The sites are created using Middleman[1], a ruby static site generator which I've found to be a little bit more flexible than Jekyll.

On our static sites, we grab inventory information as JSONP from a small Sinatra based service on Elastic Beanstalk with read only access to the DB. Other than this and the checkout (we'll get to that in a bit), everything is client side Javascript utilising local storage for the cart state.

We do not host our own checkout. Instead we use Shopify's ancient and way under-publicised "Cart Links"[2] feature. Cart Links let you pre-populate a cart and send the user to the checkout if you so wish.

To upload the static files to S3 we use an awesome program called S3_website which knows how to look for the rendered html from a number of static site generators, and sync it to S3. It's also smart enough to setup redirects, invalidate CDN caches and even gzipping content. It's freaking amazing[3].

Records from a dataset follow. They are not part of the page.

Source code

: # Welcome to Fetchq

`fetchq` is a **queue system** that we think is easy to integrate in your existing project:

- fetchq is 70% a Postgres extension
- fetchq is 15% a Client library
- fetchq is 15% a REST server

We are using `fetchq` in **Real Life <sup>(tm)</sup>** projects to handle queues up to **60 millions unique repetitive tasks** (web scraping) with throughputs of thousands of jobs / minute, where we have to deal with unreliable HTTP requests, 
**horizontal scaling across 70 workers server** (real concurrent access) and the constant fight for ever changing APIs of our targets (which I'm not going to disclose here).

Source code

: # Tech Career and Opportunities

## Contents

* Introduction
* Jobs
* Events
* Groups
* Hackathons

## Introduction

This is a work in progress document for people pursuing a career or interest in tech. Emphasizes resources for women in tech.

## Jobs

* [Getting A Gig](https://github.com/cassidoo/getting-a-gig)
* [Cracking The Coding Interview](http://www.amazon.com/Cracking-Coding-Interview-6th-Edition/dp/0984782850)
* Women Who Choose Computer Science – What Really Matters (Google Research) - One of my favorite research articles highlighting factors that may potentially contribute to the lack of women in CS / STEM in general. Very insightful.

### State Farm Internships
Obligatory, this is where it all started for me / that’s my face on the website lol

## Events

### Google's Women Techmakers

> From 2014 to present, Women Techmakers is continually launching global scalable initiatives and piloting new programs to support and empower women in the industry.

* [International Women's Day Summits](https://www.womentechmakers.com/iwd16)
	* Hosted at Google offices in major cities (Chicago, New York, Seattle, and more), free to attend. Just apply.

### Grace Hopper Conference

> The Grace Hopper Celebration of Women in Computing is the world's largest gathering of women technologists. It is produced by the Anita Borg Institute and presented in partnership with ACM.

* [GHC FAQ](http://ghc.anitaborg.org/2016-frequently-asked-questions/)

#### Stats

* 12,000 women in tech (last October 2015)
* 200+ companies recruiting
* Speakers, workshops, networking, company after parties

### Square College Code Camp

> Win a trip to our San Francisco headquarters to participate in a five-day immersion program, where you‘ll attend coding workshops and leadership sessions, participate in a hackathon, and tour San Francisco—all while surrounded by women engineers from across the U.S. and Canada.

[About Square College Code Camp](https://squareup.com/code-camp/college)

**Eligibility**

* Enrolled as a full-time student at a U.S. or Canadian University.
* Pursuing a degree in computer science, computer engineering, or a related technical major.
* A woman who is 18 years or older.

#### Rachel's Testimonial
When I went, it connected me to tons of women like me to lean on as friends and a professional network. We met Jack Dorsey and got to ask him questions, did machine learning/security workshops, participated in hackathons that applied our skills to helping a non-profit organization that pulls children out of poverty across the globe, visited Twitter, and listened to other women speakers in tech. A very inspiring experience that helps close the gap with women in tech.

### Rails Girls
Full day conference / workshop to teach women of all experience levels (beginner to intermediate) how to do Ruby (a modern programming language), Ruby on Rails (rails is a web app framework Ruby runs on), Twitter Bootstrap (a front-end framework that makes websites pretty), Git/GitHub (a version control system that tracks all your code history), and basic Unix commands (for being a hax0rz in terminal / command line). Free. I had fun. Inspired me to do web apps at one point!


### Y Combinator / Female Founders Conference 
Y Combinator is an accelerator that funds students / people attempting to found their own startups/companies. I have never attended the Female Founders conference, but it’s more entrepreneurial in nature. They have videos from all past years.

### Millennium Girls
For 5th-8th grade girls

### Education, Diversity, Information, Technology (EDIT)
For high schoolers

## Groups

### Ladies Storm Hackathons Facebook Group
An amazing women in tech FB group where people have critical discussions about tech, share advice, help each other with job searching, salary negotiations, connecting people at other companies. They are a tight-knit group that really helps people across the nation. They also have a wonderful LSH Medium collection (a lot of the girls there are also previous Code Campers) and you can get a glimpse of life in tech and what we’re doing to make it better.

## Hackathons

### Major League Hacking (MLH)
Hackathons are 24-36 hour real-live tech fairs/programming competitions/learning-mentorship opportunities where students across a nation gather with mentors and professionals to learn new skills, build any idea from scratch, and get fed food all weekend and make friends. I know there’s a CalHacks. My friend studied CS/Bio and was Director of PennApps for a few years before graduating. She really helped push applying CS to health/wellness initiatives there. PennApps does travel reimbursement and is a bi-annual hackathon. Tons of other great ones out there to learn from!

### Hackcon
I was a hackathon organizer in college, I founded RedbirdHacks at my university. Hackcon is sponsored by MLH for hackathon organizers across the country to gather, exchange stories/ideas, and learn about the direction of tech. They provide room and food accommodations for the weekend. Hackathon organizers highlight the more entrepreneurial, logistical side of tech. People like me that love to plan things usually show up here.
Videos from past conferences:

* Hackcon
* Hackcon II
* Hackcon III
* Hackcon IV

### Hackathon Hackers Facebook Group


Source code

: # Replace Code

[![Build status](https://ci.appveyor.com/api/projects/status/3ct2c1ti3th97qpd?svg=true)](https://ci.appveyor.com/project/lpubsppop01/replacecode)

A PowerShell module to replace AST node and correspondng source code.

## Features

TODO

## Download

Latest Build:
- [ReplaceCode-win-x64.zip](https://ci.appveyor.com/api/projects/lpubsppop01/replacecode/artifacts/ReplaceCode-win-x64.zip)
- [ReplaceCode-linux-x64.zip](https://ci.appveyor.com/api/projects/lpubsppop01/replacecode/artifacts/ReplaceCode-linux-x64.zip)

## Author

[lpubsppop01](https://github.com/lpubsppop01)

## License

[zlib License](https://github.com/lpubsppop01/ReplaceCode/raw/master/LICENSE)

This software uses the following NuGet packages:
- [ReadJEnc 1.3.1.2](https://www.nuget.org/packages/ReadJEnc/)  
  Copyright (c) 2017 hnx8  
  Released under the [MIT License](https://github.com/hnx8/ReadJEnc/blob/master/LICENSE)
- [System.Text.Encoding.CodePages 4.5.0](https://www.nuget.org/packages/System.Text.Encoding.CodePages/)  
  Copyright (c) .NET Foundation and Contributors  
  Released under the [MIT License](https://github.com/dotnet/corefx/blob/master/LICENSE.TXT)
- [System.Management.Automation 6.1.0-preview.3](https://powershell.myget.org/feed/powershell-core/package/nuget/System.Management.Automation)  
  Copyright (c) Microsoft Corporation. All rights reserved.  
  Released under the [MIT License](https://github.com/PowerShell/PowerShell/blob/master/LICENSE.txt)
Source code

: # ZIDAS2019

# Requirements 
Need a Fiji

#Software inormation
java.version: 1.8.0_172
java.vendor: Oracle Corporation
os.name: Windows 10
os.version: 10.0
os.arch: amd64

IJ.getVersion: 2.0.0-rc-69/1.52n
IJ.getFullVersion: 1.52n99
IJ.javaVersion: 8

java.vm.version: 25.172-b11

[1] Middleman - https://middlemanapp.com

[2] Shopify Cart Links - https://help.shopify.com/themes/customization/cart/use-perma...

[3] S3_website - https://github.com/laurilehmijoki/s3_website




All my small sites are hosted on S3. It's perfect for them! They are all built on Jekyll but I'll check Middleman out


Any good recommendations on setting S3 links for public access? (permissions wise)


I'd just use Netlify. Ever since they've changed their pricing to have basic static sites for free, I'm sold on them and like them a lot.


If you want to go the Google route instead, you can do the same thing with them: https://cloud.google.com/storage/docs/hosting-static-website

I setup a Hugo site using that exact guide.